[Collected data]
═══

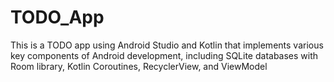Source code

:# TODO_App
This is a TODO app using Android Studio and Kotlin that implements various key components of Android development, including SQLite databases with Room library, Kotlin Coroutines, RecyclerView, and ViewModel
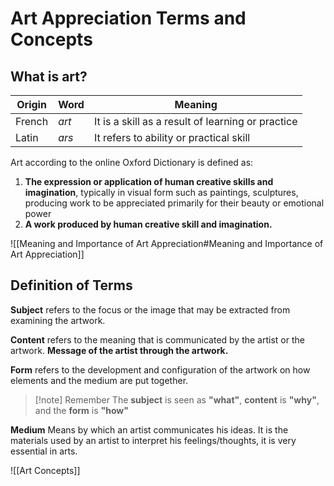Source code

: # Art Appreciation Terms and Concepts
## What is art?

| Origin | Word  | Meaning                                           |
| ------ | ----- | ------------------------------------------------- |
| French | *art* | It is a skill as a result of learning or practice |
| Latin  | *ars* | It refers to ability or practical skill           |

Art according to the online Oxford Dictionary is defined as:
1. **The expression or application of human creative skills and imagination**, typically in visual form such as paintings, sculptures, producing work to be appreciated primarily for their beauty or emotional power
2. **A work produced by human creative skill and imagination.**

![[Meaning and Importance of Art Appreciation#Meaning and Importance of Art Appreciation]]

## Definition of Terms
**Subject** refers to the focus or the image that may be extracted from examining the artwork.

**Content** refers to the meaning that is communicated by the artist or the artwork. **Message of the artist through the artwork.**

**Form** refers to the development and configuration of the artwork on how elements and the medium are put together.

>[!note] Remember
>The **subject** is seen as **"what"**, **content** is **"why"**, and the **form** is **"how"**

**Medium**
Means by which an artist communicates his ideas. It is the materials used by an artist to interpret his feelings/thoughts, it is very essential in arts. 

![[Art Concepts]]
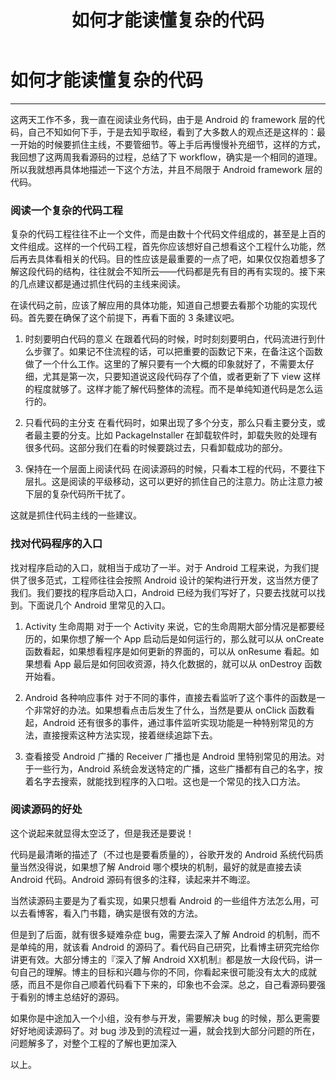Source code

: ﻿---
layout: post
title: 如何才能读懂复杂的代码
---
# 如何才能读懂复杂的代码
---

这两天工作不多，我一直在阅读业务代码，由于是 Android 的 framework 层的代码，自己不知如何下手，于是去知乎取经，看到了大多数人的观点还是这样的：最一开始的时候要抓住主线，不要管细节。等上手后再慢慢补充细节，这样的方式，我回想了这两周我看源码的过程，总结了下 workflow，确实是一个相同的道理。所以我就想再具体地描述一下这个方法，并且不局限于 Android framework 层的代码。

### 阅读一个复杂的代码工程

复杂的代码工程往往不止一个文件，而是由数十个代码文件组成的，甚至是上百的文件组成。这样的一个代码工程，首先你应该想好自己想看这个工程什么功能，然后再去具体看相关的代码。目的性应该是最重要的一点了吧，如果仅仅抱着想多了解这段代码的结构，往往就会不知所云——代码都是先有目的再有实现的。接下来的几点建议都是通过抓住代码的主线来阅读。

在读代码之前，应该了解应用的具体功能，知道自己想要去看那个功能的实现代码。首先要在确保了这个前提下，再看下面的 3 条建议吧。

1. 时刻要明白代码的意义
	在跟着代码的时候，时时刻刻要明白，代码流进行到什么步骤了。如果记不住流程的话，可以把重要的函数记下来，在备注这个函数做了一个什么工作。这里的了解只要有一个大概的印象就好了，不需要太仔细，尤其是第一次，只要知道说这段代码存了个值，或者更新了下 view 这样的程度就够了。这样才能了解代码整体的流程。而不是单纯知道代码是怎么运行的。

2. 只看代码的主分支
	在看代码时，如果出现了多个分支，那么只看主要分支，或者最主要的分支。比如 PackageInstaller 在卸载软件时，卸载失败的处理有很多代码。这部分我们在看的时候要跳过去，只看卸载成功的部分。

3. 保持在一个层面上阅读代码
	在阅读源码的时候，只看本工程的代码，不要往下层扎。这是阅读的平级移动，这可以更好的抓住自己的注意力。防止注意力被下层的复杂代码所干扰了。

这就是抓住代码主线的一些建议。

### 找对代码程序的入口

找对程序启动的入口，就相当于成功了一半。对于 Android 工程来说，为我们提供了很多范式，工程师往往会按照 Android 设计的架构进行开发，这当然方便了我们。我们要找的程序启动入口，Android 已经为我们写好了，只要去找就可以找到。下面说几个 Android 里常见的入口。

1. Activity 生命周期
	对于一个 Activity 来说，它的生命周期大部分情况是都要经历的，如果你想了解一个 App 启动后是如何运行的，那么就可以从 onCreate 函数看起，如果想看程序是如何更新的界面的，可以从 onResume 看起。如果想看 App 最后是如何回收资源，持久化数据的，就可以从 onDestroy 函数开始看。

2. Android 各种响应事件
	对于不同的事件，直接去看监听了这个事件的函数是一个非常好的办法。如果想看点击后发生了什么，当然是要从 onClick 函数看起，Android 还有很多的事件，通过事件监听实现功能是一种特别常见的方法，直接搜索这种方法实现，接着继续追踪下去。

3. 查看接受 Android 广播的 Receiver 
	广播也是 Android 里特别常见的用法。对于一些行为，Android 系统会发送特定的广播，这些广播都有自己的名字，按着名字去搜索，就能找到程序的入口啦。这也是一个常见的找入口方法。

### 阅读源码的好处

这个说起来就显得太空泛了，但是我还是要说！

代码是最清晰的描述了（不过也是要看质量的），谷歌开发的 Android 系统代码质量当然没得说，如果想了解 Android 哪个模块的机制，最好的就是直接去读 Android 代码。Android 源码有很多的注释，读起来并不晦涩。

当然读源码主要是为了看实现，如果只想看 Android 的一些组件方法怎么用，可以去看博客，看入门书籍，确实是很有效的方法。

但是到了后面，就有很多疑难杂症 bug，需要去深入了解 Android 的机制，而不是单纯的用，就该看 Android 的源码了。看代码自己研究，比看博主研究完给你讲更有效。大部分博主的『深入了解 Android XX机制』都是放一大段代码，讲一句自己的理解。博主的目标和兴趣与你的不同，你看起来很可能没有太大的成就感，而且不是你自己顺着代码看下下来的，印象也不会深。总之，自己看源码要强于看别的博主总结好的源码。

如果你是中途加入一个小组，没有参与开发，需要解决 bug 的时候，那么更需要好好地阅读源码了。对 bug 涉及到的流程过一遍，就会找到大部分问题的所在，问题解多了，对整个工程的了解也更加深入

以上。





































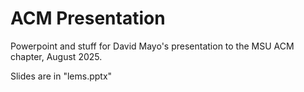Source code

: # ACM Presentation

Powerpoint and stuff for David Mayo's presentation to the MSU ACM chapter, August 2025.

Slides are in "lems.pptx"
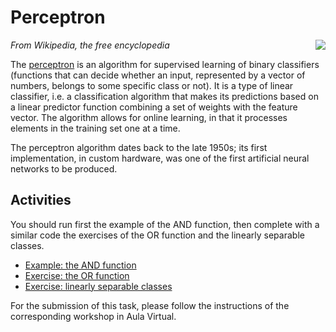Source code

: # Perceptron

[<img src="https://upload.wikimedia.org/wikipedia/commons/thumb/3/31/Perceptron.svg/320px-Perceptron.svg.png" align="right">](https://commons.wikimedia.org/wiki/File:Perceptron.svg)
*From Wikipedia, the free encyclopedia*

The [perceptron](https://en.wikipedia.org/wiki/Perceptron) is an algorithm for supervised learning of binary classifiers (functions that can decide whether an input, represented by a vector of numbers, belongs to some specific class or not). It is a type of linear classifier, i.e. a classification algorithm that makes its predictions based on a linear predictor function combining a set of weights with the feature vector. The algorithm allows for online learning, in that it processes elements in the training set one at a time.

The perceptron algorithm dates back to the late 1950s; its first implementation, in custom hardware, was one of the first artificial neural networks to be produced.

## Activities

You should run first the example of the AND function, then complete with a similar code the exercises of the OR function and the linearly separable classes.

* [Example: the AND function](AND.ipynb)
* [Exercise: the OR function](OR.ipynb)
* [Exercise: linearly separable classes](Classes_Exercise.ipynb)

For the submission of this task, please follow the instructions of the corresponding workshop in Aula Virtual.
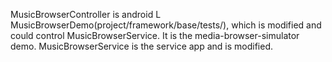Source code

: MusicBrowserController is android L MusicBrowserDemo(project/framework/base/tests/), which is modified and could control MusicBrowserService. It is the media-browser-simulator demo.
MusicBrowserService is the service app and is modified.
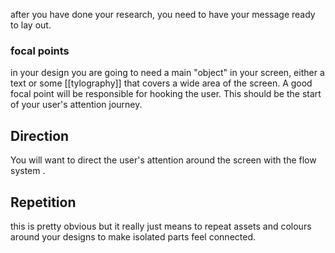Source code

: after you have done your research, you need to have your message ready to lay out.
### focal points
in your design you are going to need a main "object" in your screen, either a text or some [[tylography]] that covers a wide area of the screen. A good focal point will be responsible for hooking the user. This should be the start of your user's attention journey. 

## Direction
You will want to direct the user's attention around the screen with the flow system .

## Repetition
this is pretty obvious but it really just means to repeat assets and colours around your designs to make isolated parts feel connected.

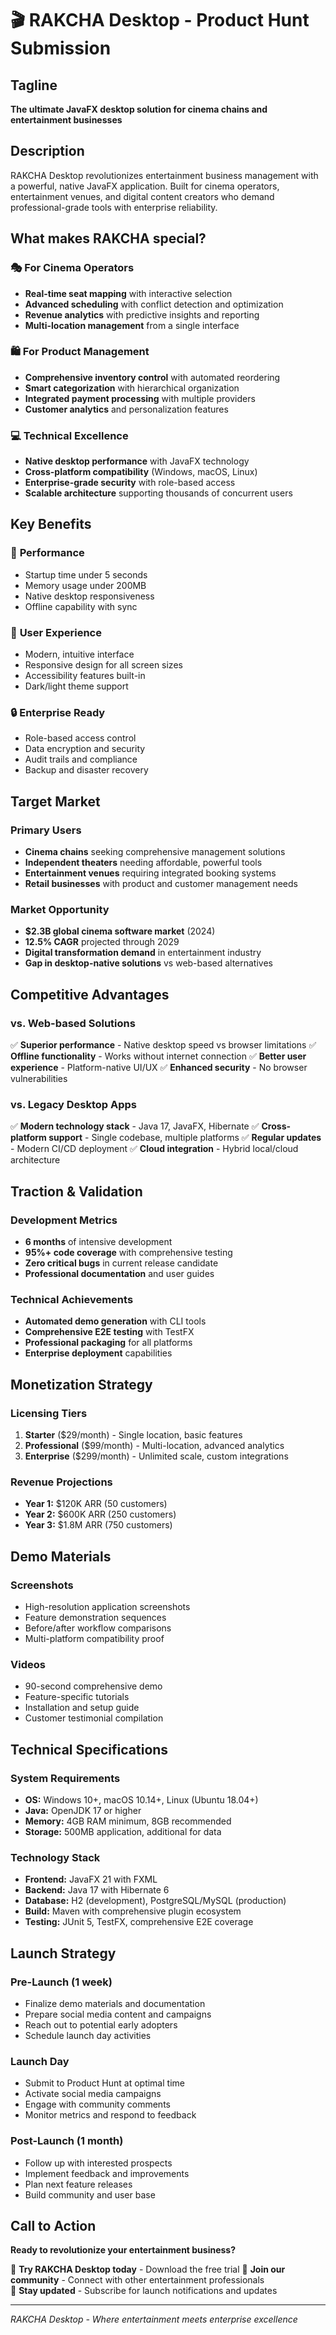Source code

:# 🎬 RAKCHA Desktop - Product Hunt Submission

## Tagline
**The ultimate JavaFX desktop solution for cinema chains and entertainment businesses**

## Description
RAKCHA Desktop revolutionizes entertainment business management with a powerful, native JavaFX application. Built for cinema operators, entertainment venues, and digital content creators who demand professional-grade tools with enterprise reliability.

## What makes RAKCHA special?

### 🎭 **For Cinema Operators**
- **Real-time seat mapping** with interactive selection
- **Advanced scheduling** with conflict detection and optimization
- **Revenue analytics** with predictive insights and reporting
- **Multi-location management** from a single interface

### 🛍️ **For Product Management**
- **Comprehensive inventory control** with automated reordering
- **Smart categorization** with hierarchical organization
- **Integrated payment processing** with multiple providers
- **Customer analytics** and personalization features

### 💻 **Technical Excellence**
- **Native desktop performance** with JavaFX technology
- **Cross-platform compatibility** (Windows, macOS, Linux)
- **Enterprise-grade security** with role-based access
- **Scalable architecture** supporting thousands of concurrent users

## Key Benefits

### 🚀 **Performance**
- Startup time under 5 seconds
- Memory usage under 200MB
- Native desktop responsiveness
- Offline capability with sync

### 🎨 **User Experience**
- Modern, intuitive interface
- Responsive design for all screen sizes
- Accessibility features built-in
- Dark/light theme support

### 🔒 **Enterprise Ready**
- Role-based access control
- Data encryption and security
- Audit trails and compliance
- Backup and disaster recovery

## Target Market

### Primary Users
- **Cinema chains** seeking comprehensive management solutions
- **Independent theaters** needing affordable, powerful tools
- **Entertainment venues** requiring integrated booking systems
- **Retail businesses** with product and customer management needs

### Market Opportunity
- **$2.3B global cinema software market** (2024)
- **12.5% CAGR** projected through 2029
- **Digital transformation demand** in entertainment industry
- **Gap in desktop-native solutions** vs web-based alternatives

## Competitive Advantages

### vs. Web-based Solutions
✅ **Superior performance** - Native desktop speed vs browser limitations
✅ **Offline functionality** - Works without internet connection
✅ **Better user experience** - Platform-native UI/UX
✅ **Enhanced security** - No browser vulnerabilities

### vs. Legacy Desktop Apps
✅ **Modern technology stack** - Java 17, JavaFX, Hibernate
✅ **Cross-platform support** - Single codebase, multiple platforms
✅ **Regular updates** - Modern CI/CD deployment
✅ **Cloud integration** - Hybrid local/cloud architecture

## Traction & Validation

### Development Metrics
- **6 months** of intensive development
- **95%+ code coverage** with comprehensive testing
- **Zero critical bugs** in current release candidate
- **Professional documentation** and user guides

### Technical Achievements
- **Automated demo generation** with CLI tools
- **Comprehensive E2E testing** with TestFX
- **Professional packaging** for all platforms
- **Enterprise deployment** capabilities

## Monetization Strategy

### Licensing Tiers
1. **Starter** ($29/month) - Single location, basic features
2. **Professional** ($99/month) - Multi-location, advanced analytics
3. **Enterprise** ($299/month) - Unlimited scale, custom integrations

### Revenue Projections
- **Year 1:** $120K ARR (50 customers)
- **Year 2:** $600K ARR (250 customers) 
- **Year 3:** $1.8M ARR (750 customers)

## Demo Materials

### Screenshots
- High-resolution application screenshots
- Feature demonstration sequences
- Before/after workflow comparisons
- Multi-platform compatibility proof

### Videos
- 90-second comprehensive demo
- Feature-specific tutorials
- Installation and setup guide
- Customer testimonial compilation

## Technical Specifications

### System Requirements
- **OS:** Windows 10+, macOS 10.14+, Linux (Ubuntu 18.04+)
- **Java:** OpenJDK 17 or higher
- **Memory:** 4GB RAM minimum, 8GB recommended
- **Storage:** 500MB application, additional for data

### Technology Stack
- **Frontend:** JavaFX 21 with FXML
- **Backend:** Java 17 with Hibernate 6
- **Database:** H2 (development), PostgreSQL/MySQL (production)
- **Build:** Maven with comprehensive plugin ecosystem
- **Testing:** JUnit 5, TestFX, comprehensive E2E coverage

## Launch Strategy

### Pre-Launch (1 week)
- Finalize demo materials and documentation
- Prepare social media content and campaigns
- Reach out to potential early adopters
- Schedule launch day activities

### Launch Day
- Submit to Product Hunt at optimal time
- Activate social media campaigns
- Engage with community comments
- Monitor metrics and respond to feedback

### Post-Launch (1 month)
- Follow up with interested prospects
- Implement feedback and improvements
- Plan next feature releases
- Build community and user base

## Call to Action

**Ready to revolutionize your entertainment business?**

🔗 **Try RAKCHA Desktop today** - Download the free trial
💬 **Join our community** - Connect with other entertainment professionals  
📧 **Stay updated** - Subscribe for launch notifications and updates

---

*RAKCHA Desktop - Where entertainment meets enterprise excellence*
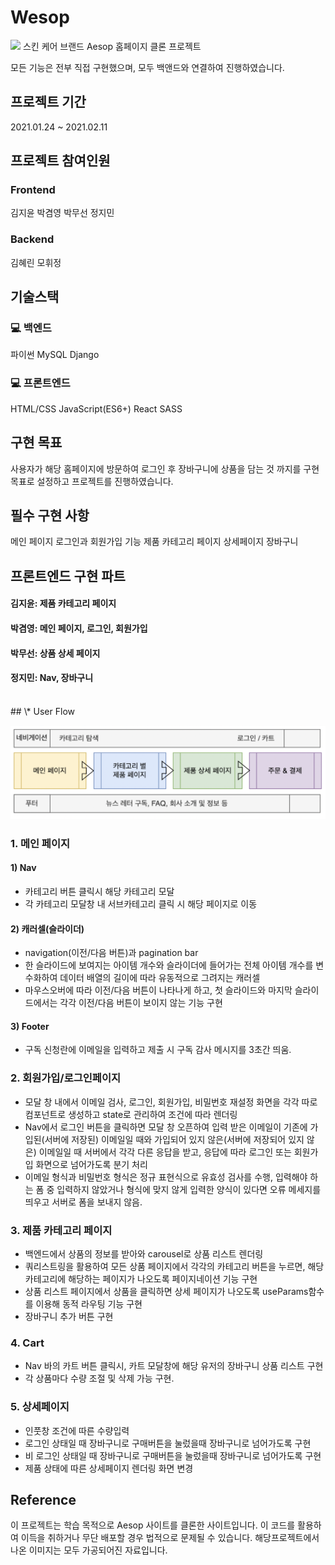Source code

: # Wesop

![](/public/images/logo-darkgray.png)
스킨 케어 브랜드 Aesop 홈페이지 클론 프로젝트

모든 기능은 전부 직접 구현했으며, 모두 백앤드와 연결하여 진행하였습니다.
<br>

## 프로젝트 기간

2021.01.24 ~ 2021.02.11
<br>

## 프로젝트 참여인원

### Frontend

김지윤
박겸영
박무선
정지민

### Backend

김혜린
모휘정
<br>

## 기술스택

### 💻 백엔드

파이썬
MySQL
Django
<br>

### 💻 프론트엔드

HTML/CSS
JavaScript(ES6+)
React
SASS
<br>

## 구현 목표

사용자가 해당 홈페이지에 방문하여 로그인 후 장바구니에 상품을 담는 것 까지를 구현 목표로 설정하고 프로젝트를 진행하였습니다.
<br>

## 필수 구현 사항

메인 페이지
로그인과 회원가입 기능
제품 카테고리 페이지
상세페이지
장바구니
<br>

## 프론트엔드 구현 파트

#### 김지윤: 제품 카테고리 페이지

#### 박겸영: 메인 페이지, 로그인, 회원가입

#### 박무선: 상품 상세 페이지

#### 정지민: Nav, 장바구니

<br>
## \* User Flow

![](/public/images/userflow.png)

### 1. 메인 페이지

#### 1) Nav

- 카테고리 버튼 클릭시 해당 카테고리 모달
- 각 카테고리 모달창 내 서브카테고리 클릭 시 해당 페이지로 이동

#### 2) 캐러셀(슬라이더)

- navigation(이전/다음 버튼)과 pagination bar
- 한 슬라이드에 보여지는 아이템 개수와 슬라이더에 들어가는 전체 아이템 개수를 변수화하여 데이터 배열의 길이에 따라 유동적으로 그려지는 캐러셀
- 마우스오버에 따라 이전/다음 버튼이 나타나게 하고, 첫 슬라이드와 마지막 슬라이드에서는 각각 이전/다음 버튼이 보이지 않는 기능 구현

#### 3) Footer

- 구독 신청란에 이메일을 입력하고 제출 시 구독 감사 메시지를 3초간 띄움.
  <br>

### 2. 회원가입/로그인페이지

- 모달 창 내에서 이메일 검사, 로그인, 회원가입, 비밀번호 재설정 화면을 각각 따로 컴포넌트로 생성하고 state로 관리하여 조건에 따라 렌더링
- Nav에서 로그인 버튼을 클릭하면 모달 창 오픈하여 입력 받은 이메일이 기존에 가입된(서버에 저장된) 이메일일 때와 가입되어 있지 않은(서버에 저장되어 있지 않은) 이메일일 때 서버에서 각각 다른 응답을 받고, 응답에 따라 로그인 또는 회원가입 화면으로 넘어가도록 분기 처리
- 이메일 형식과 비밀번호 형식은 정규 표현식으로 유효성 검사를 수행, 입력해야 하는 폼 중 입력하지 않았거나 형식에 맞지 않게 입력한 양식이 있다면 오류 메세지를 띄우고 서버로 폼을 보내지 않음.
  <br>

### 3. 제품 카테고리 페이지

- 백엔드에서 상품의 정보를 받아와 carousel로 상품 리스트 렌더링
- 쿼리스트링을 활용하여 모든 상품 페이지에서 각각의 카테고리 버튼을 누르면, 해당 카테고리에 해당하는 페이지가 나오도록 페이지네이션 기능 구현
- 상품 리스트 페이지에서 상품을 클릭하면 상세 페이지가 나오도록 useParams함수를 이용해 동적 라우팅 기능 구현
- 장바구니 추가 버튼 구현
  <br>

### 4. Cart

- Nav 바의 카트 버튼 클릭시, 카트 모달창에 해당 유저의 장바구니 상품 리스트 구현
- 각 상품마다 수량 조절 및 삭제 가능 구현.
  <br>

### 5. 상세페이지

- 인풋창 조건에 따른 수량입력
- 로그인 상태일 때 장바구니로 구매버튼을 눌렀을때 장바구니로 넘어가도록 구현
- 비 로그인 상태일 때 장바구니로 구매버튼을 눌렀을때 장바구니로 넘어가도록 구현
- 제품 상태에 따른 상세페이지 렌더링 화면 변경
  <br>

## Reference

이 프로젝트는 학습 목적으로 Aesop 사이트를 클론한 사이트입니다.
이 코드를 활용하여 이득을 취하거나 무단 배포할 경우 법적으로 문제될 수 있습니다.
해당프로젝트에서 나온 이미지는 모두 가공되어진 자료입니다.
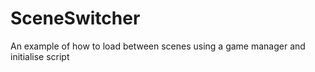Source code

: # SceneSwitcher
 An example of how to load between scenes using a game manager and initialise script
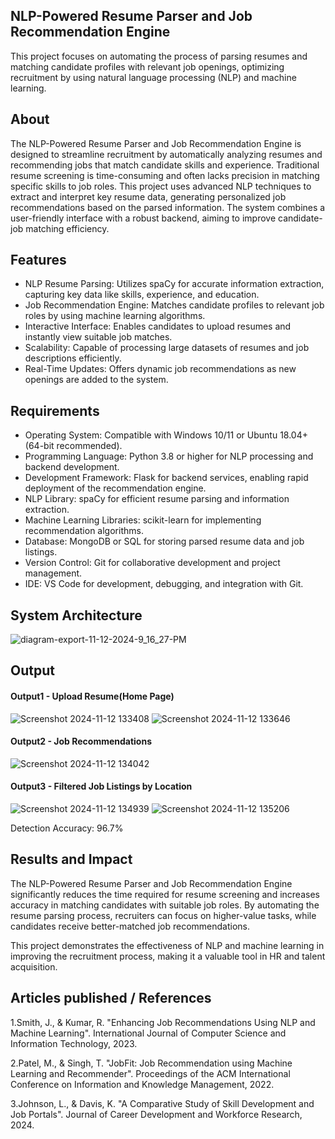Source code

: ## NLP-Powered Resume Parser and Job Recommendation Engine
This project focuses on automating the process of parsing resumes and matching candidate profiles with relevant job openings, optimizing recruitment by using natural language processing (NLP) and machine learning.

## About
<!--Detailed Description about the project-->
The NLP-Powered Resume Parser and Job Recommendation Engine is designed to streamline recruitment by automatically analyzing resumes and recommending jobs that match candidate skills and experience. Traditional resume screening is time-consuming and often lacks precision in matching specific skills to job roles. This project uses advanced NLP techniques to extract and interpret key resume data, generating personalized job recommendations based on the parsed information. The system combines a user-friendly interface with a robust backend, aiming to improve candidate-job matching efficiency.

## Features
<!--List the features of the project as shown below-->
- NLP Resume Parsing: Utilizes spaCy for accurate information extraction, capturing key data like skills, experience, and education.
- Job Recommendation Engine: Matches candidate profiles to relevant job roles by using machine learning algorithms.
- Interactive Interface: Enables candidates to upload resumes and instantly view suitable job matches.
- Scalability: Capable of processing large datasets of resumes and job descriptions efficiently.
- Real-Time Updates: Offers dynamic job recommendations as new openings are added to the system.

## Requirements
<!--List the requirements of the project as shown below-->
* Operating System: Compatible with Windows 10/11 or Ubuntu 18.04+ (64-bit recommended).
* Programming Language: Python 3.8 or higher for NLP processing and backend development.
* Development Framework: Flask for backend services, enabling rapid deployment of the recommendation engine.
* NLP Library: spaCy for efficient resume parsing and information extraction.
* Machine Learning Libraries: scikit-learn for implementing recommendation algorithms.
* Database: MongoDB or SQL for storing parsed resume data and job listings.
* Version Control: Git for collaborative development and project management.
* IDE: VS Code for development, debugging, and integration with Git.

## System Architecture
<!--Embed the system architecture diagram as shown below-->

![diagram-export-11-12-2024-9_16_27-PM](https://github.com/user-attachments/assets/fb4cb221-7b24-413f-8619-8e403a65676a)



## Output

<!--Embed the Output picture at respective places as shown below as shown below-->
#### Output1 -  Upload Resume(Home Page)
![Screenshot 2024-11-12 133408](https://github.com/user-attachments/assets/c836f3cf-353c-4d78-bd71-011e59513487)
![Screenshot 2024-11-12 133646](https://github.com/user-attachments/assets/0da9e001-40ab-48ae-84a6-8232032d3dd2)



#### Output2 - Job Recommendations
![Screenshot 2024-11-12 134042](https://github.com/user-attachments/assets/55b56c54-e1c7-4585-a835-577f06523691)

#### Output3 - Filtered Job Listings by Location
![Screenshot 2024-11-12 134939](https://github.com/user-attachments/assets/a1e25996-5b39-4274-a768-42e11170b17c)
![Screenshot 2024-11-12 135206](https://github.com/user-attachments/assets/e603b57d-39de-48e6-92c0-3ab207280d0d)





Detection Accuracy: 96.7%



## Results and Impact
<!--Give the results and impact as shown below-->
The NLP-Powered Resume Parser and Job Recommendation Engine significantly reduces the time required for resume screening and increases accuracy in matching candidates with suitable job roles. By automating the resume parsing process, recruiters can focus on higher-value tasks, while candidates receive better-matched job recommendations. 

This project demonstrates the effectiveness of NLP and machine learning in improving the recruitment process, making it a valuable tool in HR and talent acquisition.

## Articles published / References
1.Smith, J., & Kumar, R. "Enhancing Job Recommendations Using NLP and Machine Learning". International Journal of Computer Science and Information Technology, 2023.

2.Patel, M., & Singh, T. "JobFit: Job Recommendation using Machine Learning and Recommender". Proceedings of the ACM International Conference on Information and Knowledge Management, 2022.

3.Johnson, L., & Davis, K. "A Comparative Study of Skill Development and Job Portals". Journal of Career Development and Workforce Research, 2024.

═══

WHAT TO PRODUCE>
Counting only lines that hold "grade", report how many there are in the records above, as a bare number.

EXERCISE RESPONSE>
2